TRY IT: With the material below, print exactly the lines between the line holding "- Bi-directional: No. The server" and the line holding "- Involves the", inclusive. Add nothing else.

AVAILABLE DATA:
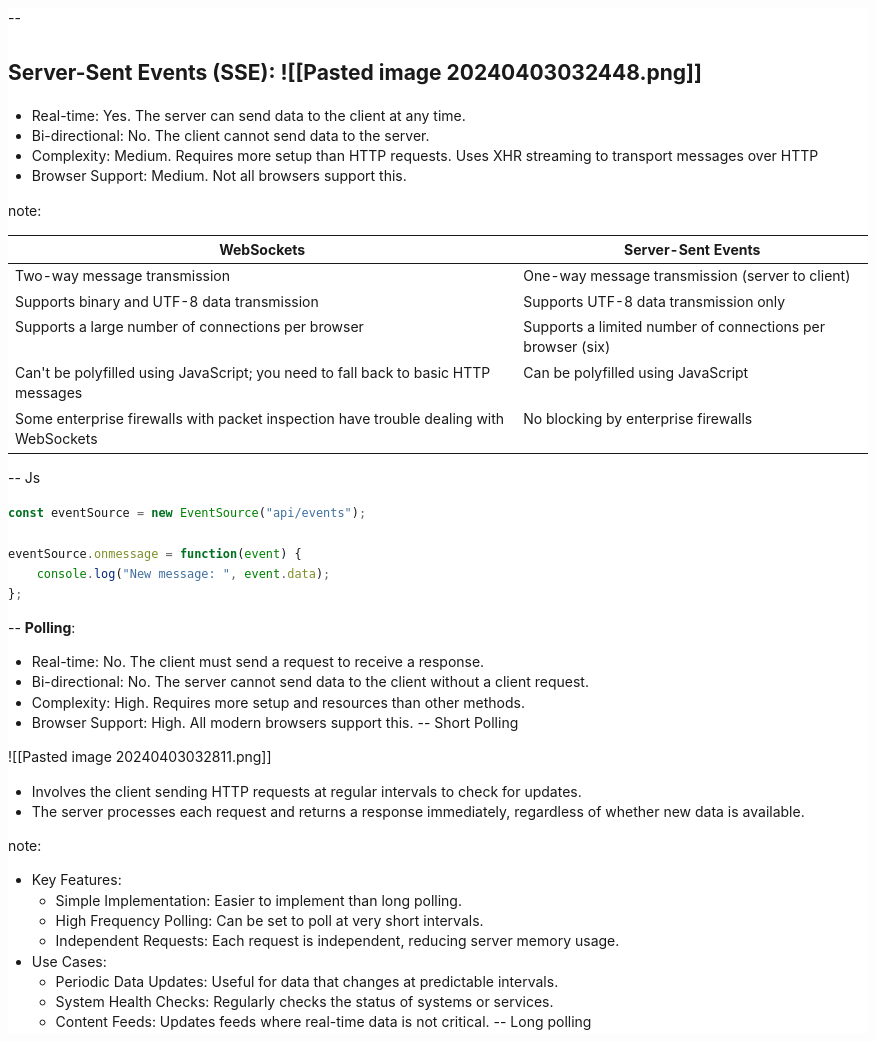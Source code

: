 
--

**Server-Sent Events (SSE)**:
![[Pasted image 20240403032448.png]]
--
- Real-time: Yes. The server can send data to the client at any time.
- Bi-directional: No. The client cannot send data to the server.
- Complexity: Medium. Requires more setup than HTTP requests. Uses XHR streaming to transport messages over HTTP
- Browser Support: Medium. Not all browsers support this.

note:

| **WebSockets**                                                                        | **Server-Sent Events**                                     |
| ------------------------------------------------------------------------------------- | ---------------------------------------------------------- |
| Two-way message transmission                                                          | One-way message transmission (server to client)            |
| Supports binary and UTF-8 data transmission                                           | Supports UTF-8 data transmission only                      |
| Supports a large number of connections per browser                                    | Supports a limited number of connections per browser (six) |
| Can't be polyfilled using JavaScript; you need to fall back to basic HTTP messages    | Can be polyfilled using JavaScript                         |
| Some enterprise firewalls with packet inspection have trouble dealing with WebSockets | No blocking by enterprise firewalls                        |

--
Js
```javascript
const eventSource = new EventSource("api/events");

eventSource.onmessage = function(event) {
    console.log("New message: ", event.data);
};
```
--
**Polling**:
- Real-time: No. The client must send a request to receive a response.
- Bi-directional: No. The server cannot send data to the client without a client request.
- Complexity: High. Requires more setup and resources than other methods.
- Browser Support: High. All modern browsers support this.
--
Short Polling

![[Pasted image 20240403032811.png]] 
- Involves the client sending HTTP requests at regular intervals to check for updates.
- The server processes each request and returns a response immediately, regardless of whether new data is available.

note:
- Key Features:
	- Simple Implementation: Easier to implement than long polling.
	- High Frequency Polling: Can be set to poll at very short intervals.
	- Independent Requests: Each request is independent, reducing server memory usage.
- Use Cases:
	- Periodic Data Updates: Useful for data that changes at predictable intervals.
	- System Health Checks: Regularly checks the status of systems or services.
	- Content Feeds: Updates feeds where real-time data is not critical.
--
Long polling
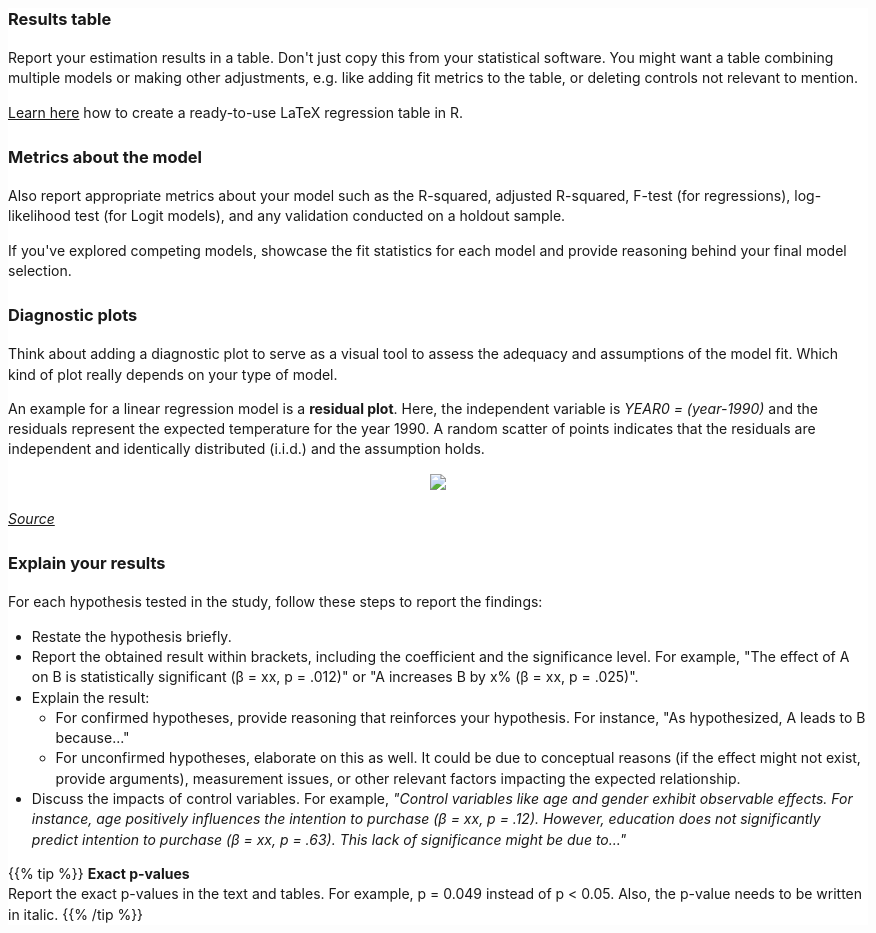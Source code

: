 ### Results table 

Report your estimation results in a table. Don't just copy this from your statistical software. You might want a table combining multiple models or making other adjustments, e.g. like adding fit metrics to the table, or deleting controls not relevant to mention.

[Learn here](/kableextra) how to create a ready-to-use LaTeX regression table in R.

### Metrics about the model

Also report appropriate metrics about your model such as the R-squared, adjusted R-squared, F-test (for regressions), log-likelihood test (for Logit models), and any validation conducted on a holdout sample. 

If you've explored competing models, showcase the fit statistics for each model and provide reasoning behind your final model selection. 

### Diagnostic plots
Think about adding a diagnostic plot to serve as a visual tool to assess the adequacy and assumptions of the model fit. Which kind of plot really depends on your type of model. 

An example for a linear regression model is a **residual plot**. Here, the independent variable is *YEAR0 = (year-1990)* and the residuals represent the expected temperature for the year 1990. A random scatter of points indicates that the residuals are independent and identically distributed (i.i.d.) and the assumption holds. 

<p align = "center">
<img src = "../images/residualplot.png" width="400">
</p>

*[Source](https://www.sciencedirect.com/topics/mathematics/residual-plot)*

### Explain your results

For each hypothesis tested in the study, follow these steps to report the findings:
- Restate the hypothesis briefly.
- Report the obtained result within brackets, including the coefficient and the significance level. For example, "The effect of A on B is statistically significant (β = xx, p = .012)" or "A increases B by x% (β = xx, p = .025)".
- Explain the result:
  - For confirmed hypotheses, provide reasoning that reinforces your hypothesis. For instance, "As hypothesized, A leads to B because..."
  - For unconfirmed hypotheses, elaborate on this as well. It could be due to conceptual reasons (if the effect might not exist, provide arguments), measurement issues, or other relevant factors impacting the expected relationship.
- Discuss the impacts of control variables. For example, *"Control variables like age and gender exhibit observable effects. For instance, age positively influences the intention to purchase (β = xx, p = .12). However, education does not significantly predict intention to purchase (β = xx, p = .63). This lack of significance might be due to..."*

{{% tip %}}
**Exact p-values**
<br>
Report the exact p-values in the text and tables. For example, p = 0.049 instead of p < 0.05. Also, the p-value needs to be written in italic.
{{% /tip %}}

ANSWER AREA:
- Bi-directional: No. The server cannot send data to the client without a client request.
- Complexity: High. Requires more setup and resources than other methods.
- Browser Support: High. All modern browsers support this.
--
Short Polling

![[Pasted image 20240403032811.png]] 
- Involves the client sending HTTP requests at regular intervals to check for updates.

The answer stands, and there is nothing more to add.